Whether you’re a scientist or a casual observer of the biology of our world, Kolbert makes for great reading. One drawback of this book, however, is that even the most recent essay has been rendered out of date and those that were written nearly 20 years ago are almost irrelevant in our rapidly changing world. Kolbert has attempted to address this issue by including a very brief, italicized update at the end of each chapter, but given her own sense of the complexity of these issues, she must have sensed the inadequacy of that effort.
I would have loved to see each original essay paired with another similarly detailed update, but that would have required a similarly extraordinary effort on Kolbert’s part, and she has, I’m sure, already moved on to new and important topics. Given this limitation, read this book to learn and to share her concern for the fragility of our home planet that we seem determined to destroy. You’ll also find some very funny and vivid metaphors that highlight her concerns. For example, in writing about the tremendous loss of water in Lake Powell due to climate change, Kolbert points out that the volume of lost water would cover Massachusetts to a depth of 140 feet!
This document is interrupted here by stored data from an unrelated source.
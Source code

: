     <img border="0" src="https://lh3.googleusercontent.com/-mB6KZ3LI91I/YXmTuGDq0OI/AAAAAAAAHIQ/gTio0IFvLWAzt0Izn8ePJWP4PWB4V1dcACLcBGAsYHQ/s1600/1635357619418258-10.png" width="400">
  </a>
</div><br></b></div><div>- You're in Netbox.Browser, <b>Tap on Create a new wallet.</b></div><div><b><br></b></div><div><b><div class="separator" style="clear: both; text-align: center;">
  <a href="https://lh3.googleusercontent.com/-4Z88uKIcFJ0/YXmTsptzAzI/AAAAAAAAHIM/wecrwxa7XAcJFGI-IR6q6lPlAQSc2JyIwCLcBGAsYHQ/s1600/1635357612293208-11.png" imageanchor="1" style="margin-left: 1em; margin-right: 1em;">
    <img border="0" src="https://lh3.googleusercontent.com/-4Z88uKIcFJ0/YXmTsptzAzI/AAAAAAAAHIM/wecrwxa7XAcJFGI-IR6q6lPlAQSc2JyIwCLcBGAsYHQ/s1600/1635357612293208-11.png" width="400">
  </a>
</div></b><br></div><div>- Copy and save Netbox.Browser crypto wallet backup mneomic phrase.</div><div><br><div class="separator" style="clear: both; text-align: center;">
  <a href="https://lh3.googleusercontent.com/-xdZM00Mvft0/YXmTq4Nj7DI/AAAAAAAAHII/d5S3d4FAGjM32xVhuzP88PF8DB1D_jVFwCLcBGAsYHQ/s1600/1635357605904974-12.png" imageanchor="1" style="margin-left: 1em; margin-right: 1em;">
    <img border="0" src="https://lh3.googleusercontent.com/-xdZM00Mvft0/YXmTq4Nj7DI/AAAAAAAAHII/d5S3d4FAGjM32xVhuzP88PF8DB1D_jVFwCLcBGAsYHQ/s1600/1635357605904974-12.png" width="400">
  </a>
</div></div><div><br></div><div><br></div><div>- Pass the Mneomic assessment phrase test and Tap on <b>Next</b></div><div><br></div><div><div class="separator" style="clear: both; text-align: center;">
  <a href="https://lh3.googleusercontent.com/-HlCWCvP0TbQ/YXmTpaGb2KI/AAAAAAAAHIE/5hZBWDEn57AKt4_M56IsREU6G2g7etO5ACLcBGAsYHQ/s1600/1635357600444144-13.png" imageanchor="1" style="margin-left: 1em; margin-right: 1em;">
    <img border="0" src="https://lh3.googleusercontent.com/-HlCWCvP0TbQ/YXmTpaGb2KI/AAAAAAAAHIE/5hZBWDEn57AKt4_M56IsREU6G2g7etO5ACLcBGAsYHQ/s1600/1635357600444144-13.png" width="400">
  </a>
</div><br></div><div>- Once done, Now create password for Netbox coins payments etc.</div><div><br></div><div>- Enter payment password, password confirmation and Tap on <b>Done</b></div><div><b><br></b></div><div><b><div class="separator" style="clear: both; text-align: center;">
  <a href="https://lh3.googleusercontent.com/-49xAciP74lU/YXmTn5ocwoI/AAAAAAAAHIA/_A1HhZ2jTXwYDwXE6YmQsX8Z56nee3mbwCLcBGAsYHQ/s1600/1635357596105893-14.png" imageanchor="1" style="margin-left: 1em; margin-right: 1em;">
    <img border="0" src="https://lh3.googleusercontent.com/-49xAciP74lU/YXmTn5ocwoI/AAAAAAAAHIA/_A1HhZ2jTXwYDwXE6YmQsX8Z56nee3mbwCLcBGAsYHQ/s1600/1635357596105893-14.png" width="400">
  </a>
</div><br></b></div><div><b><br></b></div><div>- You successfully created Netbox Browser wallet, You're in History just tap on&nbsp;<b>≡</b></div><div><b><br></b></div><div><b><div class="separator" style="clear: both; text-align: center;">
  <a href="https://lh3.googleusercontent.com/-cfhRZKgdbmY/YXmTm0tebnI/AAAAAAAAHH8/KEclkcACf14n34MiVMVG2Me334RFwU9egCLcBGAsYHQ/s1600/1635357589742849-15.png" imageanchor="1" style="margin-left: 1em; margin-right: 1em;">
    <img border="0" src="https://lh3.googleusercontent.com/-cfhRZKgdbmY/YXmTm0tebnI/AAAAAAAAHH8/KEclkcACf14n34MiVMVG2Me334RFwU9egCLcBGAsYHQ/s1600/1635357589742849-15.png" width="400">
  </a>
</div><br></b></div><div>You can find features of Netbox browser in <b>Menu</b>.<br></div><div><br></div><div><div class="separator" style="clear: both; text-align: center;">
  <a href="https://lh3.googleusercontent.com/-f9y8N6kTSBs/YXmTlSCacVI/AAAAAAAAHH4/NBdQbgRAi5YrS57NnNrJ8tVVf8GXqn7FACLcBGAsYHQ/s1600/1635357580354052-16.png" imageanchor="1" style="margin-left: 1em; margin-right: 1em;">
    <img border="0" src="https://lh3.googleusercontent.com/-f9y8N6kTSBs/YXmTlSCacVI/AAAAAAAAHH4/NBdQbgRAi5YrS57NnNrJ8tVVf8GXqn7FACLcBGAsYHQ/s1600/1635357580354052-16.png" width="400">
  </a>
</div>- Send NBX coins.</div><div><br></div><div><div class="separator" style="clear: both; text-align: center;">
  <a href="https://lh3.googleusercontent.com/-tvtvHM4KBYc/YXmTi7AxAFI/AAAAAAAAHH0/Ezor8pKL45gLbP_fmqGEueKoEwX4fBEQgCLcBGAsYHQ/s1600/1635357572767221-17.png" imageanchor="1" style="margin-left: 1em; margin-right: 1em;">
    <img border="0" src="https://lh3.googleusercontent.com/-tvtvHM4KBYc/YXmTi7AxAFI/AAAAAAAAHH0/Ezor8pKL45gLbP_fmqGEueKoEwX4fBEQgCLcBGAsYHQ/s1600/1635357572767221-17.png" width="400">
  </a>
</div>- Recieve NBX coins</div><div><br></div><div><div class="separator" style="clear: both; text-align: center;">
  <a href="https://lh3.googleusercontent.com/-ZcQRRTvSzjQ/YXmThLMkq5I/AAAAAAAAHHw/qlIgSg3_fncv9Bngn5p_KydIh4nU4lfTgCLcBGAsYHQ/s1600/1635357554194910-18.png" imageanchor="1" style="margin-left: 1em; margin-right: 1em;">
My prediction is that Kolbert’s book will be read in the future as a profound warning about man’s destruction of planet earth, from the elimination of life forms from the caterpillars that we haven’t even discovered, named, and studied to the elephants who are being murdered for their ivory. Her essays about climate change will be viewed as accurate predictors of the dire futures that many will face. Read this book and become outraged.